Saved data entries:
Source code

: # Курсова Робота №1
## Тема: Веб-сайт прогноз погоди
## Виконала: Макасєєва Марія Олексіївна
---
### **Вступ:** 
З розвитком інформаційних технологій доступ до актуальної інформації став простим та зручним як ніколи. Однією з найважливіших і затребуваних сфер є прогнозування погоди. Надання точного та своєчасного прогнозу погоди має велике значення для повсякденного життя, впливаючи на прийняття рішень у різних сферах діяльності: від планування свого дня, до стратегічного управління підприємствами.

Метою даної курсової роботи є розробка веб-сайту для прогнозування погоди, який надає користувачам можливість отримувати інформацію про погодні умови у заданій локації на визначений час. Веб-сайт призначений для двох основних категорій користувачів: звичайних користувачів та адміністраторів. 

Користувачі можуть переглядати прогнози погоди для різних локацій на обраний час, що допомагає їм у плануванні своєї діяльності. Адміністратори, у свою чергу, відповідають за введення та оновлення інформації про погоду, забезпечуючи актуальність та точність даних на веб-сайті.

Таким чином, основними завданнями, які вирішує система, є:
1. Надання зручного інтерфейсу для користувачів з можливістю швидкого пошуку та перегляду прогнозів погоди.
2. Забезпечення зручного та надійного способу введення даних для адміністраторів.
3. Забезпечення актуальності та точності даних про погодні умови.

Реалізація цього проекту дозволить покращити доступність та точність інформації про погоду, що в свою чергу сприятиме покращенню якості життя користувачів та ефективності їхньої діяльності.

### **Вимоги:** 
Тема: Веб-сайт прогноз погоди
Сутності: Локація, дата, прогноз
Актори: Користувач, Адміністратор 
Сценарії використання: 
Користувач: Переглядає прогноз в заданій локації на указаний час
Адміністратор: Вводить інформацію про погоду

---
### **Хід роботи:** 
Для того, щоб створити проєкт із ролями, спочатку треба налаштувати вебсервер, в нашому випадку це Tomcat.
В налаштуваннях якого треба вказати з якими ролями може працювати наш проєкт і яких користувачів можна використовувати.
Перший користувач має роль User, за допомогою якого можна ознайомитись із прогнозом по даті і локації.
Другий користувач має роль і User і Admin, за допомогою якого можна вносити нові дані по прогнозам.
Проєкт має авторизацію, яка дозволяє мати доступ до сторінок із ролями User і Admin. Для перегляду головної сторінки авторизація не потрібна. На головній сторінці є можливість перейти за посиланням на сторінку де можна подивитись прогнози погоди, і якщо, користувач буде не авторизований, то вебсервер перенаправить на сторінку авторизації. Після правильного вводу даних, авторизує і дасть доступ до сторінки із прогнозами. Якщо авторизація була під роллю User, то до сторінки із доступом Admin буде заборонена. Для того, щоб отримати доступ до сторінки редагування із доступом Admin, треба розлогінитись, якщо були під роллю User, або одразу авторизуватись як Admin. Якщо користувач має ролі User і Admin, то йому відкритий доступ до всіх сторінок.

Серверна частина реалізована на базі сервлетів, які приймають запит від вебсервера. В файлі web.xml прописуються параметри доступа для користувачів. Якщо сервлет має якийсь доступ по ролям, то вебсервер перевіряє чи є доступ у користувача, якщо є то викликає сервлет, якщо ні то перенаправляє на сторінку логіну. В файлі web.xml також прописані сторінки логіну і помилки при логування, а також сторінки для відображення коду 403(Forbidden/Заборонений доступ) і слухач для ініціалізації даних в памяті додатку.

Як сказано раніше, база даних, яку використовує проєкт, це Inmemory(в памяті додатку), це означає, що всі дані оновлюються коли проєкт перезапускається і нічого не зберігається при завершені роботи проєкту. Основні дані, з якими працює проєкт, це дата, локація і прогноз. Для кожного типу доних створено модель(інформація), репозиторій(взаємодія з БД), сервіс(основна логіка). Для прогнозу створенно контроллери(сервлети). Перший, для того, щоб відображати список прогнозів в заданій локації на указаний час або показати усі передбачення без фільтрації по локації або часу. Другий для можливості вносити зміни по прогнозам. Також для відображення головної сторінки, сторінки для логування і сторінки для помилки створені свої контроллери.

DIRECTIONS FOR THIS TASK:
Return every line from the records above that holds the word "Забезпечення".

REPLY:
2. Забезпечення зручного та надійного способу введення даних для адміністраторів.
3. Забезпечення актуальності та точності даних про погодні умови.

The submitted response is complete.